Mounting a dvd/iso with different SELinux fcontext on RHEL9
Posted by useless_debian_user@reddit | linuxadmin | View on Reddit | 5 comments
I'm preparing for my rhce and on one test exam one block of tasks wants the RHEL iso mounted on /var/ftp/repo
When using default settings, the iso gets mounted as iso9660_t when I'd need it to mount as public_content_t
Obviously if I set selinux to permissive/disabled, it "works" but that's not the right way to go about things
the whole dance of adding fcontext with semanage and restorecon don't work either:
[qwe@controller exama]$ sudo semanage fcontext -a -t public_content_t "/var/ftp/repo(/.*)?"

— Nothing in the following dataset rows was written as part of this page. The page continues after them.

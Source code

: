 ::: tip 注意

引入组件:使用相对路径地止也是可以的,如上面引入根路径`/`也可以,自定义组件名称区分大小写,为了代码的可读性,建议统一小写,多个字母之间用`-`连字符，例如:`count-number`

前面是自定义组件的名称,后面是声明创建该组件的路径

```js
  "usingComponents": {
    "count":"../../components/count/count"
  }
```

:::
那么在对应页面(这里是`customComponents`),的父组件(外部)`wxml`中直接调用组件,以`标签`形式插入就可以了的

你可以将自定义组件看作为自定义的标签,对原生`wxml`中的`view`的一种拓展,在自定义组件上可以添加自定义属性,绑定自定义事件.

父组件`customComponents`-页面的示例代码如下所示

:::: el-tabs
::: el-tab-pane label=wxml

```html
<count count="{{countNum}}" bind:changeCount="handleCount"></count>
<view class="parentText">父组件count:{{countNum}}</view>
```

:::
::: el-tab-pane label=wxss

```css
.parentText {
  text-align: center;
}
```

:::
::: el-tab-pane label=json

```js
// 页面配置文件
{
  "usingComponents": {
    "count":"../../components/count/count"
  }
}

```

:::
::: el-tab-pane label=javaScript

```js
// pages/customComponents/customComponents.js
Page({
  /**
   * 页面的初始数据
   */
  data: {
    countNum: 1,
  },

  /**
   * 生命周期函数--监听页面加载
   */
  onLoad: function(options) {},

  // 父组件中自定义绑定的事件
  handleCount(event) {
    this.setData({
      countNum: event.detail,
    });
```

[qwe@controller exama]$ sudo restorecon -Rv /var/ftp/repo
[qwe@controller exama]$ ls -Zd /var/ftp/repo
system_u:object_r:iso9660_t:s0 /var/ftp/repo
What I would obviously need to do is mount the iso somewhere else, and copy the contents to /var/ftp/repo, then run restorecon against it, I just don't understand why the test exam was written this way
I ran through man fstab and mount, and there's the {fs,}context='whatever:values' options to use with regular filesystems but that doesn't seem to work with iso files as mount gives err32(mount: /var/ftp/repo: wrong fs type, bad option, bad superblock on /dev/sr0, missing codepage or helper program, or other error.)
To me it feels like this test exam was not tested or was tested with selinux disabled
theqat@reddit
I spent like six hours researching this for my own study and finally found that using the ansible mount module with loop and context=system_u:object_r:public_content_t:s0 in the opts field works. Anything less than the fully-specified SELinux context will get you a mount error.

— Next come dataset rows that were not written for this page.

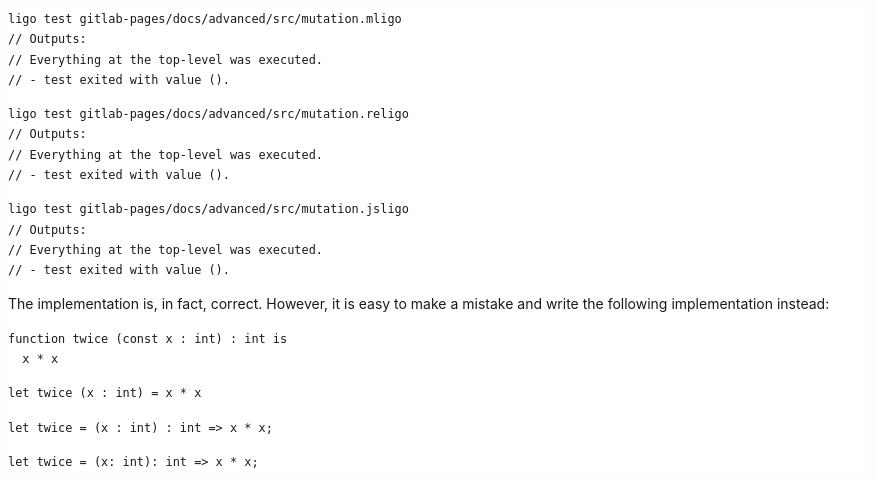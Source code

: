 </Syntax>
<Syntax syntax="cameligo">

```shell
ligo test gitlab-pages/docs/advanced/src/mutation.mligo
// Outputs:
// Everything at the top-level was executed.
// - test exited with value ().
```

</Syntax>
<Syntax syntax="reasonligo">

```shell
ligo test gitlab-pages/docs/advanced/src/mutation.religo
// Outputs:
// Everything at the top-level was executed.
// - test exited with value ().
```

</Syntax>
<Syntax syntax="jsligo">

```shell
ligo test gitlab-pages/docs/advanced/src/mutation.jsligo
// Outputs:
// Everything at the top-level was executed.
// - test exited with value ().
```

</Syntax>

The implementation is, in fact, correct. However, it is easy to
make a mistake and write the following implementation instead:

<Syntax syntax="pascaligo">

```pascaligo test-ligo group=frontpage
function twice (const x : int) : int is
  x * x
```

</Syntax>
<Syntax syntax="cameligo">

```cameligo test-ligo group=frontpage
let twice (x : int) = x * x
```

</Syntax>
<Syntax syntax="reasonligo">

```reasonligo test-ligo group=frontpage
let twice = (x : int) : int => x * x;
```

</Syntax>
<Syntax syntax="jsligo">

```jsligo test-ligo group=frontpage
let twice = (x: int): int => x * x;
```

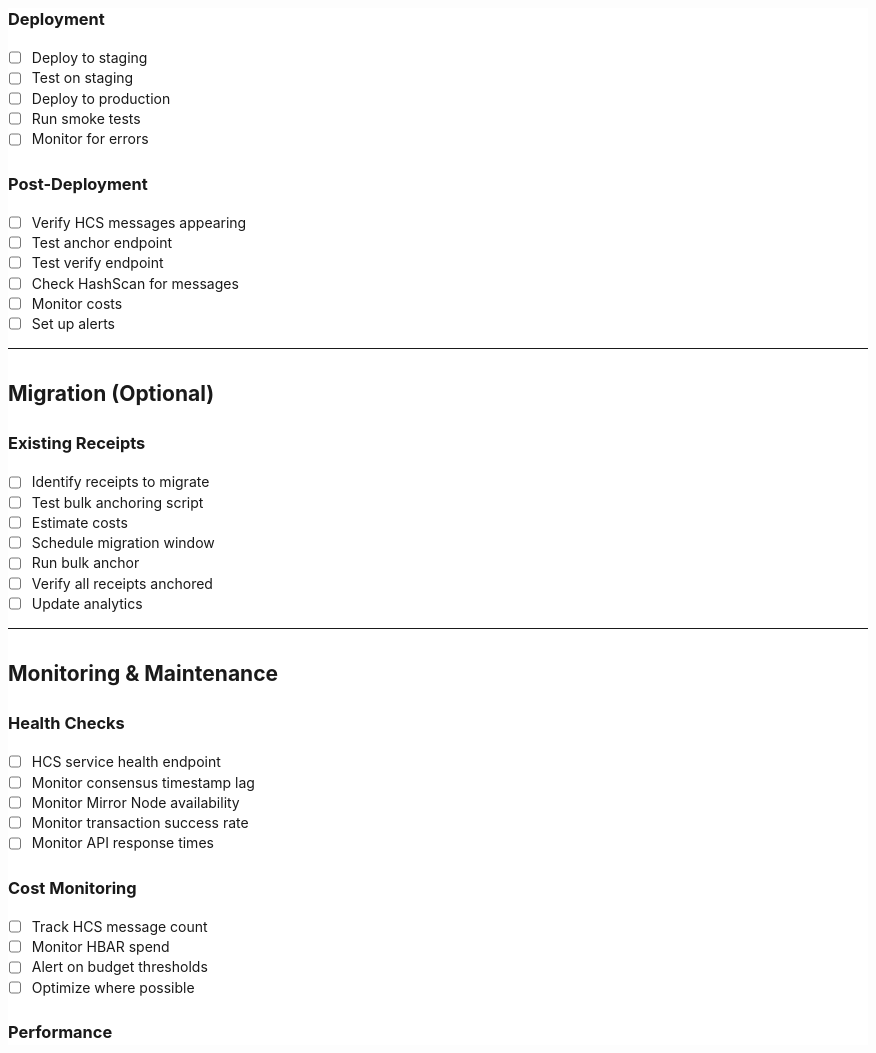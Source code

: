 ### Deployment

- [ ] Deploy to staging
- [ ] Test on staging
- [ ] Deploy to production
- [ ] Run smoke tests
- [ ] Monitor for errors

### Post-Deployment

- [ ] Verify HCS messages appearing
- [ ] Test anchor endpoint
- [ ] Test verify endpoint
- [ ] Check HashScan for messages
- [ ] Monitor costs
- [ ] Set up alerts

---

## Migration (Optional)

### Existing Receipts

- [ ] Identify receipts to migrate
- [ ] Test bulk anchoring script
- [ ] Estimate costs
- [ ] Schedule migration window
- [ ] Run bulk anchor
- [ ] Verify all receipts anchored
- [ ] Update analytics

---

## Monitoring & Maintenance

### Health Checks

- [ ] HCS service health endpoint
- [ ] Monitor consensus timestamp lag
- [ ] Monitor Mirror Node availability
- [ ] Monitor transaction success rate
- [ ] Monitor API response times

### Cost Monitoring

- [ ] Track HCS message count
- [ ] Monitor HBAR spend
- [ ] Alert on budget thresholds
- [ ] Optimize where possible

### Performance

I finally arrived at this by looking into the /var/log/messages errors.
TomAndJerryCat@reddit
It took me forever to figure this one out, but this is how you do it:
Use the "opts" parameter of the "mount" module to set 'context=the-proper-selinux-context-for-vsftpd' when you mount the iso to /var/ftp/repo. I just tested this, and it works fine.
808estate@reddit
The ISO gets mounted as read only so you wouldn't be able to change the permissions.
Would you be allowed to do the old
grep denied /var/log/audit.log | audit2allow -M my-module; semodule -i my-module.pp
trick?Mehoyer@reddit
This method is more about addressing SELinux denials for operations rather than setting specific SELinux contexts on files or directories. In your case, where you want the ISO contents to have a public_content_t context when mounted, the primary challenge is the ISO’s read-only nature and the lack of xattr support, which this method doesn’t directly address.
Mehoyer@reddit
Your observation is correct; the usual process involving semanage fcontext and restorecon does not apply here because these commands affect the file system’s labeling, and an ISO’s contents do not change when mounted—it’s a read-only snapshot of the data.
The approach you mentioned—mounting the ISO to a different location, copying the files to the target directory (/var/ftp/repo), and then applying restorecon to set the correct context—is the practical workaround. This process is effective because once the files are copied to a file system that supports SELinux contexts (like ext4 or xfs), you can manage their contexts.
Regarding the test exam setup, it’s possible the intent was to test your understanding of SELinux and mounting, and to see if you could come up with a creative solution to apply the correct SELinux context in a situation where the direct approach doesn’t work.